**TASK DIRECTIONS:** The response must contain each line of the material that holds "반환한다".

**DATASET RECORDS:**
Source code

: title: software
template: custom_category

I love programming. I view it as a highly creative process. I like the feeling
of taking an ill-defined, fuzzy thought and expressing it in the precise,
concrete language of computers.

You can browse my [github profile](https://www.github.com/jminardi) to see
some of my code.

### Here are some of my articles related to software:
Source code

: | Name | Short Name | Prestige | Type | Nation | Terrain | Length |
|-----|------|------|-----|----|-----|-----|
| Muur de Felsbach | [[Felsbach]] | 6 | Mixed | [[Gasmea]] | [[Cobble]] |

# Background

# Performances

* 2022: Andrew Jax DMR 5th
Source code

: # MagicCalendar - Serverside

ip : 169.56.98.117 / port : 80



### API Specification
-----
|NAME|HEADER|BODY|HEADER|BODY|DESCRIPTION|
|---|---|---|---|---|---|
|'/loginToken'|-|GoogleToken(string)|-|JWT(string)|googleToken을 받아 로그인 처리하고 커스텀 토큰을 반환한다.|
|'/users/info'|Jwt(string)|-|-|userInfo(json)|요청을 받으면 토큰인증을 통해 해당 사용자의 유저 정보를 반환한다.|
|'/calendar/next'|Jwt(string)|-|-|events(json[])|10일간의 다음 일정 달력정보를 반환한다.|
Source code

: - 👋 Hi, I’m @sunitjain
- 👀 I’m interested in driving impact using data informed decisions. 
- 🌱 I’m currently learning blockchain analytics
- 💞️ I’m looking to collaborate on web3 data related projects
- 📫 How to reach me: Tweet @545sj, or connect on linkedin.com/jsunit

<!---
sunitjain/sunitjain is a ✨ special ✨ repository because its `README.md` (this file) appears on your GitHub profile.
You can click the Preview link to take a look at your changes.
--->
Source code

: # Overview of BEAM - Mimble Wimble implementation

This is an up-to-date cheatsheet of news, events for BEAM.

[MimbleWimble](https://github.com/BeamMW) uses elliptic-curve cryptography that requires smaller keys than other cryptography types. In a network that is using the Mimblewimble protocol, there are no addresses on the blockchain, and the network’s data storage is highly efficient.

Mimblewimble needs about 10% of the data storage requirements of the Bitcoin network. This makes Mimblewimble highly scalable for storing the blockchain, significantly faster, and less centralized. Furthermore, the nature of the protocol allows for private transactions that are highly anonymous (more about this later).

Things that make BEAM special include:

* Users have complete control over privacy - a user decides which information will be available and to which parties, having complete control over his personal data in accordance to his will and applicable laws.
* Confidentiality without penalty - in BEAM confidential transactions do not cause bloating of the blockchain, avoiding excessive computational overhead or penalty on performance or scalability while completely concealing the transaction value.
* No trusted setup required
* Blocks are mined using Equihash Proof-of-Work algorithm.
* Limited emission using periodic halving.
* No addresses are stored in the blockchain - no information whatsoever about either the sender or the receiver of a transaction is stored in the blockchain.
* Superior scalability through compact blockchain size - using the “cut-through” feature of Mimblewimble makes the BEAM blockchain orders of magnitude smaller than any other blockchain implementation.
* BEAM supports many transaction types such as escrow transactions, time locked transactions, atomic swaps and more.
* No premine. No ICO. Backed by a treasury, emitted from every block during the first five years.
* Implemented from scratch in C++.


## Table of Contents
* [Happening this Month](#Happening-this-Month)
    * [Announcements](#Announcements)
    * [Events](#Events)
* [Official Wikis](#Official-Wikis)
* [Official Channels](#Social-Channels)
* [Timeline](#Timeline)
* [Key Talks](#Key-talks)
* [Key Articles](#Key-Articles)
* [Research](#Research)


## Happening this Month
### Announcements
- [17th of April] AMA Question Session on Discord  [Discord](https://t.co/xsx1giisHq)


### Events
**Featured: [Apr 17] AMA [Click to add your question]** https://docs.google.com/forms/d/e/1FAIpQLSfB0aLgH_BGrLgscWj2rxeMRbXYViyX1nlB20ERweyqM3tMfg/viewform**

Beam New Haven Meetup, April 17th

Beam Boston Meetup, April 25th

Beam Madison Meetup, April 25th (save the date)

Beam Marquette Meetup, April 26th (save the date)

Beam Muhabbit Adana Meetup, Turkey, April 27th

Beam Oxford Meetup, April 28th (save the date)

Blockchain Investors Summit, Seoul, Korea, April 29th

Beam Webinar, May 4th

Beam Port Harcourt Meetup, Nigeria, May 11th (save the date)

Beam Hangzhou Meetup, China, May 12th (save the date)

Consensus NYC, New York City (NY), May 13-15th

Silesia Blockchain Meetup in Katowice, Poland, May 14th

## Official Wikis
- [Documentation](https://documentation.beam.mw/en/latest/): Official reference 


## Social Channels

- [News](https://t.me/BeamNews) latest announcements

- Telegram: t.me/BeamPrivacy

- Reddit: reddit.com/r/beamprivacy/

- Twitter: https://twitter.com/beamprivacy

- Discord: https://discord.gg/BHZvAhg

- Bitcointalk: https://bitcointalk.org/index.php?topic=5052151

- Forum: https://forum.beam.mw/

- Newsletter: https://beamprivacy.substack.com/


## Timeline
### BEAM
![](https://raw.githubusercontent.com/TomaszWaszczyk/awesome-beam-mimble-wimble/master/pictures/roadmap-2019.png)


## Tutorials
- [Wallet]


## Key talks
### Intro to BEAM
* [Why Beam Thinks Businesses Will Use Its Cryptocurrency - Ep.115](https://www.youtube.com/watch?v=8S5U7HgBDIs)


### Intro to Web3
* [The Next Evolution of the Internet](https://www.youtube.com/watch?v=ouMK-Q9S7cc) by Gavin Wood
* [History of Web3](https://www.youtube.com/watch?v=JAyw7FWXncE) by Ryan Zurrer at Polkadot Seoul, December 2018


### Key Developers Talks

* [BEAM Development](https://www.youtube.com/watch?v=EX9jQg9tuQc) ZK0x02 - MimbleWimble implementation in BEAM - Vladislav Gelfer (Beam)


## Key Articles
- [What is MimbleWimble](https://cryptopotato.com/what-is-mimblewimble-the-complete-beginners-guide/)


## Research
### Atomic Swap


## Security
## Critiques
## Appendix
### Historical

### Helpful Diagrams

**PROBLEM SOLUTION:**
|'/loginToken'|-|GoogleToken(string)|-|JWT(string)|googleToken을 받아 로그인 처리하고 커스텀 토큰을 반환한다.|
|'/users/info'|Jwt(string)|-|-|userInfo(json)|요청을 받으면 토큰인증을 통해 해당 사용자의 유저 정보를 반환한다.|
|'/calendar/next'|Jwt(string)|-|-|events(json[])|10일간의 다음 일정 달력정보를 반환한다.|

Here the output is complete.